I) Wolfson WM9713G Audio and Touchscreen Controller

Resources: http://www.wolfsonmicro.com/products/WM9713/

J) BlueCore4 WLCSP Single Chip Bluetooth v2.1 + EDR System

Vendor: Cambridge Silicon Radio (CSR)

Datasheet: http://www.csrsupport.com/document.php?did=1932

K) SyChip WLAN6101

Vendor: SyChip (subsidiary of Murata)

L) Imagis ISE2200 Video Processor for TV-Out

Technical specifications: http://www.myungmin.com/products/encoder_ISE2200.php

M) Si4701 FM Radio Receiver

Vendor: Silicon Laboratories

Technical specifications: https://web.archive.org/web/20070308132512/http://www.silabs.com/public/documents/tpub_doc/dshort/Broadcast/Radio_Tuners/en/Si4700_01_short.pdf

== Registry tweaks ==

Windows Mobile, like any Windows version, has a Windows registry. Tweaking a registry refers to changing registry entries so that many OS functions will work differently. It is commonly used among Pocket PC users to get the best performance from devices and to get to OS hidden settings.

Known tools for Pocket PC registry editing:

- Total Commander
- Resco Explorer (requires add-in)
- Regedit
- SKTools

WM registry hives:
- HKEY LOCAL MACHINE (HKLM) - this is the main key with all internal device and WM functions. There are all settings connected with drivers, services, connections, installed software, OS design and general data flow.
- HKEY CURRENT USER (HKCU) - this is the key with installed software settings and OS predefined values. There are standard user settings which can also be found in WM user interface.
- HKEY CLASSES ROOT (HKCR) - this is the main core of WM services, files and application - data flow. In this key user can connect file extensions with programs that should use these files. There can also be found Soft Input Panel and other hard coded system applications.

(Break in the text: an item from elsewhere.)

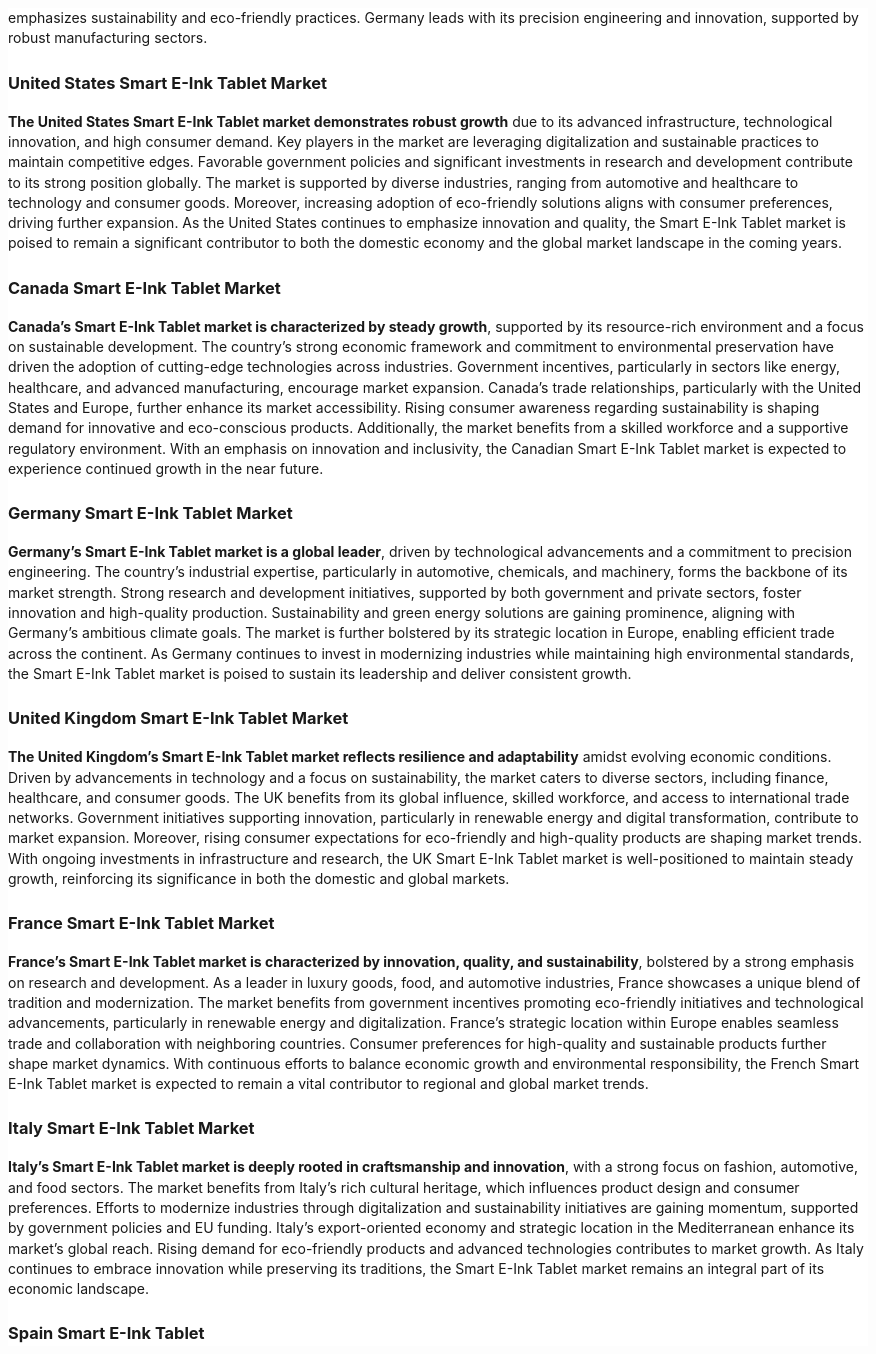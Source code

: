 emphasizes sustainability and eco-friendly practices. Germany leads with its precision engineering and innovation, supported by robust manufacturing sectors.</span></em></p></blockquote><h3><strong>United States Smart E-Ink Tablet Market</strong></h3><p><strong>The United States Smart E-Ink Tablet market demonstrates robust growth</strong> due to its advanced infrastructure, technological innovation, and high consumer demand. Key players in the market are leveraging digitalization and sustainable practices to maintain competitive edges. Favorable government policies and significant investments in research and development contribute to its strong position globally. The market is supported by diverse industries, ranging from automotive and healthcare to technology and consumer goods. Moreover, increasing adoption of eco-friendly solutions aligns with consumer preferences, driving further expansion. As the United States continues to emphasize innovation and quality, the Smart E-Ink Tablet market is poised to remain a significant contributor to both the domestic economy and the global market landscape in the coming years.</p><h3><strong>Canada Smart E-Ink Tablet Market</strong></h3><p><strong>Canada&rsquo;s Smart E-Ink Tablet market is characterized by steady growth</strong>, supported by its resource-rich environment and a focus on sustainable development. The country&rsquo;s strong economic framework and commitment to environmental preservation have driven the adoption of cutting-edge technologies across industries. Government incentives, particularly in sectors like energy, healthcare, and advanced manufacturing, encourage market expansion. Canada&rsquo;s trade relationships, particularly with the United States and Europe, further enhance its market accessibility. Rising consumer awareness regarding sustainability is shaping demand for innovative and eco-conscious products. Additionally, the market benefits from a skilled workforce and a supportive regulatory environment. With an emphasis on innovation and inclusivity, the Canadian Smart E-Ink Tablet market is expected to experience continued growth in the near future.</p><h3><strong>Germany Smart E-Ink Tablet Market</strong></h3><p><strong>Germany&rsquo;s Smart E-Ink Tablet market is a global leader</strong>, driven by technological advancements and a commitment to precision engineering. The country&rsquo;s industrial expertise, particularly in automotive, chemicals, and machinery, forms the backbone of its market strength. Strong research and development initiatives, supported by both government and private sectors, foster innovation and high-quality production. Sustainability and green energy solutions are gaining prominence, aligning with Germany&rsquo;s ambitious climate goals. The market is further bolstered by its strategic location in Europe, enabling efficient trade across the continent. As Germany continues to invest in modernizing industries while maintaining high environmental standards, the Smart E-Ink Tablet market is poised to sustain its leadership and deliver consistent growth.</p><h3><strong>United Kingdom Smart E-Ink Tablet Market</strong></h3><p><strong>The United Kingdom&rsquo;s Smart E-Ink Tablet market reflects resilience and adaptability</strong> amidst evolving economic conditions. Driven by advancements in technology and a focus on sustainability, the market caters to diverse sectors, including finance, healthcare, and consumer goods. The UK benefits from its global influence, skilled workforce, and access to international trade networks. Government initiatives supporting innovation, particularly in renewable energy and digital transformation, contribute to market expansion. Moreover, rising consumer expectations for eco-friendly and high-quality products are shaping market trends. With ongoing investments in infrastructure and research, the UK Smart E-Ink Tablet market is well-positioned to maintain steady growth, reinforcing its significance in both the domestic and global markets.</p><h3><strong>France Smart E-Ink Tablet Market</strong></h3><p><strong>France&rsquo;s Smart E-Ink Tablet market is characterized by innovation, quality, and sustainability</strong>, bolstered by a strong emphasis on research and development. As a leader in luxury goods, food, and automotive industries, France showcases a unique blend of tradition and modernization. The market benefits from government incentives promoting eco-friendly initiatives and technological advancements, particularly in renewable energy and digitalization. France&rsquo;s strategic location within Europe enables seamless trade and collaboration with neighboring countries. Consumer preferences for high-quality and sustainable products further shape market dynamics. With continuous efforts to balance economic growth and environmental responsibility, the French Smart E-Ink Tablet market is expected to remain a vital contributor to regional and global market trends.</p><h3><strong>Italy Smart E-Ink Tablet Market</strong></h3><p><strong>Italy&rsquo;s Smart E-Ink Tablet market is deeply rooted in craftsmanship and innovation</strong>, with a strong focus on fashion, automotive, and food sectors. The market benefits from Italy&rsquo;s rich cultural heritage, which influences product design and consumer preferences. Efforts to modernize industries through digitalization and sustainability initiatives are gaining momentum, supported by government policies and EU funding. Italy&rsquo;s export-oriented economy and strategic location in the Mediterranean enhance its market&rsquo;s global reach. Rising demand for eco-friendly products and advanced technologies contributes to market growth. As Italy continues to embrace innovation while preserving its traditions, the Smart E-Ink Tablet market remains an integral part of its economic landscape.</p><h3><strong>Spain Smart E-Ink Tablet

Editing WM registry steps:

1. Navigation to the proper registry entry.
2. Changing its value / creating a new one.
3. Acceptance of all made changes and suspending device for about 30–40 seconds.
4. Soft resetting device.

Most registry entries can be changed by using special .cab files. Those can be made with the help of WinCE CAB Manager for PC (for example). An option that allows user to uninstall such cab file should be unchecked.

The second option for quick registry entries import is through .reg files. Those are standard .txt files saved in Unicode that can be pasted in Total Commander or imported in Resco Explorer.